Single image reflection removal via learning with multi-image constraints

Reflections are very common phenomena in our daily photography, which distract people's attention from the scene behind the glass. The problem of removing reflection artifacts is important but challenging due to its ill-posed nature. The traditional approaches solve an optimization problem over the constraints induced from multiple images, at the expense of large computation costs. Recent learning-based approaches have demonstrated a significant improvement in both performance and running time for single image reflection removal, but are limited as they require a large number of synthetic reflection/clean image pairs for direct supervision to approximate the ground truth, at the risk of overfitting in the synthetic image domain and degrading in the real image domain. In this paper, we propose a novel learning-based solution that combines the advantages of the aforementioned approaches and overcomes their drawbacks. Our algorithm works by learning a deep neural network to optimize the target with joint constraints enhanced among multiple input images during the training phase, but is able to eliminate reflections only from a single input for evaluation.
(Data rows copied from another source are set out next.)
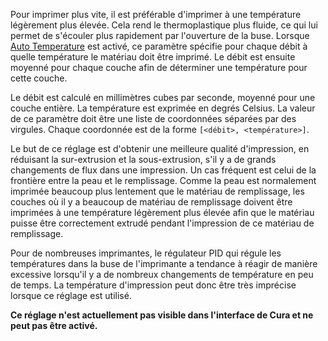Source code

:Pour imprimer plus vite, il est préférable d'imprimer à une température légèrement plus élevée. Cela rend le thermoplastique plus fluide, ce qui lui permet de s'écouler plus rapidement par l'ouverture de la buse. Lorsque [Auto Temperature](material_flow_dependent_temperature.md) est activé, ce paramètre spécifie pour chaque débit à quelle température le matériau doit être imprimé. Le débit est ensuite moyenné pour chaque couche afin de déterminer une température pour cette couche.

Le débit est calculé en millimètres cubes par seconde, moyenné pour une couche entière. La température est exprimée en degrés Celsius. La valeur de ce paramètre doit être une liste de coordonnées séparées par des virgules. Chaque coordonnée est de la forme `[<débit>, <température>]`.

Le but de ce réglage est d'obtenir une meilleure qualité d'impression, en réduisant la sur-extrusion et la sous-extrusion, s'il y a de grands changements de flux dans une impression. Un cas fréquent est celui de la frontière entre la peau et le remplissage. Comme la peau est normalement imprimée beaucoup plus lentement que le matériau de remplissage, les couches où il y a beaucoup de matériau de remplissage doivent être imprimées à une température légèrement plus élevée afin que le matériau puisse être correctement extrudé pendant l'impression de ce matériau de remplissage.

Pour de nombreuses imprimantes, le régulateur PID qui régule les températures dans la buse de l'imprimante a tendance à réagir de manière excessive lorsqu'il y a de nombreux changements de température en peu de temps. La température d'impression peut donc être très imprécise lorsque ce réglage est utilisé.

**Ce réglage n'est actuellement pas visible dans l'interface de Cura et ne peut pas être activé.**
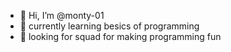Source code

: - 👋 Hi, I’m @monty-01
- 🌱 currently learning besics of programming
- 💞️ looking for squad for making programming fun
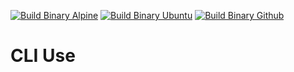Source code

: [![Build Binary Alpine](https://github.com/jasonyang-ee/STM32-CLI/actions/workflows/build_alpine.yml/badge.svg)](https://github.com/jasonyang-ee/STM32-CLI/actions/workflows/build_alpine.yml)
[![Build Binary Ubuntu](https://github.com/jasonyang-ee/STM32-CLI/actions/workflows/build_ubuntu.yml/badge.svg)](https://github.com/jasonyang-ee/STM32-CLI/actions/workflows/build_ubuntu.yml)
[![Build Binary Github](https://github.com/jasonyang-ee/STM32-CLI/actions/workflows/build_github.yml/badge.svg)](https://github.com/jasonyang-ee/STM32-CLI/actions/workflows/build_github.yml)

# CLI Use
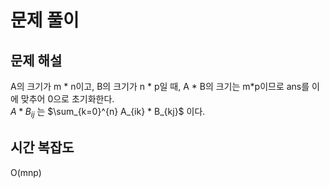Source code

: # 문제 풀이

## 문제 해설
A의 크기가 m * n이고, B의 크기가 n * p일 때, A * B의 크기는 m*p이므로 ans를 이에 맞추어 0으로 초기화한다.\
$A * B_{ij}$ 는 $\sum_{k=0}^{n} A_{ik} * B_{kj}$ 이다.

## 시간 복잡도
O(mnp)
Our algorithm runs in real-time and achieves state-of-the-art reflection removal performance on real images. We further propose a strong network backbone that disentangles the background and reflection information into separate latent codes, which are embedded into a shared one-branch deep neural network for both background and reflection predictions. The proposed backbone experimentally performs better than the other common network implementations, and provides insightful knowledge to understand the reflection removal task.